From Molly's Reviews 2002 Molly Martin Beyond the Cliffs of Kerry By Amanda Hughes-First Edition 2002
Interesting read ... Recommended Darcy McBride and her brother are the only survivors of their family who suffer the awful famine that swept Ireland during the hunger of the mid 1700s. After the death of her family caused Darcy and Liam along with another waif Bran Moynahan to be turned out of their home the children took refuge in the caves up on the cliffs of Kerry.
During the intervening years Darcy, Liam have become smugglers. A crime punishable with death, servitude or whatever the English soldiers decide. Darcy's childhood sweetheart Bran was captured and sent to serve seven years as an indentured servant in the American colonies.

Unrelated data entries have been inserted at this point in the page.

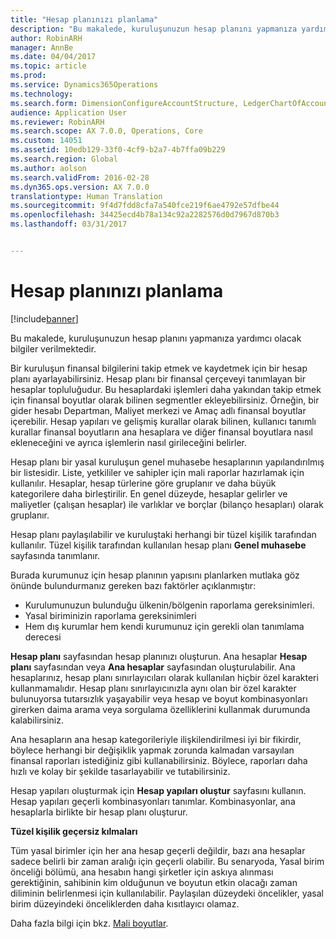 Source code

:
 ```yaml
---
title: "Hesap planınızı planlama"
description: "Bu makalede, kuruluşunuzun hesap planını yapmanıza yardımcı olacak bilgiler verilmektedir."
author: RobinARH
manager: AnnBe
ms.date: 04/04/2017
ms.topic: article
ms.prod: 
ms.service: Dynamics365Operations
ms.technology: 
ms.search.form: DimensionConfigureAccountStructure, LedgerChartOfAccounts
audience: Application User
ms.reviewer: RobinARH
ms.search.scope: AX 7.0.0, Operations, Core
ms.custom: 14051
ms.assetid: 10edb129-33f0-4cf9-b2a7-4b7ffa09b229
ms.search.region: Global
ms.author: aolson
ms.search.validFrom: 2016-02-28
ms.dyn365.ops.version: AX 7.0.0
translationtype: Human Translation
ms.sourcegitcommit: 9f4d7fdd8cfa7a540fce219f6ae4792e57dfbe44
ms.openlocfilehash: 34425ecd4b78a134c92a2282576d0d7967d870b3
ms.lasthandoff: 03/31/2017


---
```


# <a name="plan-your-chart-of-accounts"></a>Hesap planınızı planlama

[!include[banner](../includes/banner.md)]


Bu makalede, kuruluşunuzun hesap planını yapmanıza yardımcı olacak bilgiler verilmektedir.

Bir kuruluşun finansal bilgilerini takip etmek ve kaydetmek için bir hesap planı ayarlayabilirsiniz. Hesap planı bir finansal çerçeveyi tanımlayan bir hesaplar topluluğudur. Bu hesaplardaki işlemleri daha yakından takip etmek için finansal boyutlar olarak bilinen segmentler ekleyebilirsiniz. Örneğin, bir gider hesabı Departman, Maliyet merkezi ve Amaç adlı finansal boyutlar içerebilir. Hesap yapıları ve gelişmiş kurallar olarak bilinen, kullanıcı tanımlı kurallar finansal boyutların ana hesaplara ve diğer finansal boyutlara nasıl ekleneceğini ve ayrıca işlemlerin nasıl girileceğini belirler. 

Hesap planı bir yasal kuruluşun genel muhasebe hesaplarının yapılandırılmış bir listesidir. Liste, yetkililer ve sahipler için mali raporlar hazırlamak için kullanılır. Hesaplar, hesap türlerine göre gruplanır ve daha büyük kategorilere daha birleştirilir. En genel düzeyde, hesaplar gelirler ve maliyetler (çalışan hesaplar) ile varlıklar ve borçlar (bilanço hesapları) olarak gruplanır. 

Hesap planı paylaşılabilir ve kuruluştaki herhangi bir tüzel kişilik tarafından kullanılır. Tüzel kişilik tarafından kullanılan hesap planı **Genel muhasebe** sayfasında tanımlanır. 

Burada kurumunuz için hesap planının yapısını planlarken mutlaka göz önünde bulundurmanız gereken bazı faktörler açıklanmıştır:

-   Kurulumunuzun bulunduğu ülkenin/bölgenin raporlama gereksinimleri.
-   Yasal biriminizin raporlama gereksinimleri
-   Hem dış kurumlar hem kendi kurumunuz için gerekli olan tanımlama derecesi

**Hesap planı** sayfasından hesap planınızı oluşturun. Ana hesaplar **Hesap planı** sayfasından veya **Ana hesaplar** sayfasından oluşturulabilir. Ana hesaplarınız, hesap planı sınırlayıcıları olarak kullanılan hiçbir özel karakteri kullanmamalıdır. Hesap planı sınırlayıcınızla aynı olan bir özel karakter bulunuyorsa tutarsızlık yaşayabilir veya hesap ve boyut kombinasyonları girerken daima arama veya sorgulama özelliklerini kullanmak durumunda kalabilirsiniz. 

Ana hesapların ana hesap kategorileriyle ilişkilendirilmesi iyi bir fikirdir, böylece herhangi bir değişiklik yapmak zorunda kalmadan varsayılan finansal raporları istediğiniz gibi kullanabilirsiniz. Böylece, raporları daha hızlı ve kolay bir şekilde tasarlayabilir ve tutabilirsiniz. 

Hesap yapıları oluşturmak için **Hesap yapıları oluştur** sayfasını kullanın. Hesap yapıları geçerli kombinasyonları tanımlar. Kombinasyonlar, ana hesaplarla birlikte bir hesap planı oluşturur. 

**Tüzel kişilik geçersiz kılmaları** 

Tüm yasal birimler için her ana hesap geçerli değildir, bazı ana hesaplar sadece belirli bir zaman aralığı için geçerli olabilir. Bu senaryoda, Yasal birim önceliği bölümü, ana hesabın hangi şirketler için askıya alınması gerektiğinin, sahibinin kim olduğunun ve boyutun etkin olacağı zaman diliminin belirlenmesi için kullanılabilir. Paylaşılan düzeydeki öncelikler, yasal birim düzeyindeki önceliklerden daha kısıtlayıcı olamaz.

Daha fazla bilgi için bkz. [Mali boyutlar](financial-dimensions.md).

With the arrival of Father Etienne Darcy's life will change in ways she never expected. Bran's return will ultimately lead to Darcy facing an indenture to be served in the American colonies. Liam, grave digger by trade is hung for his smuggling activities. Darcy is loaded aboard a ship and sold into indentured servitude. Over the years she becomes acquainted with Etienne's brother, finds both focus and love for her life and at last learns that life can be good despite many setbacks.
Writer Amanda Hughes has taken a bleak, bitter time in history and woven a very credible tale of duplicity, adventure and even romance from it. "Beyond the Cliffs of Kerry" is a hard hitting gritty tale filled with lusty well developed characters who raise empathy from the reader. The players peopling "Beyond the Cliffs of Kerry" are most human notwithstanding their predictable wholly understandable desire for self preservation. Dialogue is believable, at times harsh and filled with the pathos of the time portrayed.
Hughes has done a fine job of research to help fill the gaps the reader might have concerning the day to day lives of those caught up in that frightful time. The famine period of the 1700s was a desperate time filled with desperate people forced to scrabble just for existence from babyhood forward. Hughes has done a fine job creating settings, characters and circumstance to bring the reader into the duration portrayed.
The reader is caught up in the narrative from the opening paragraph when we find Darcy standing in her kitchen. We are caught fast and carried along on a breathless trek from Kerry to the American colonies, through the war between England and France and back once more to Kerry.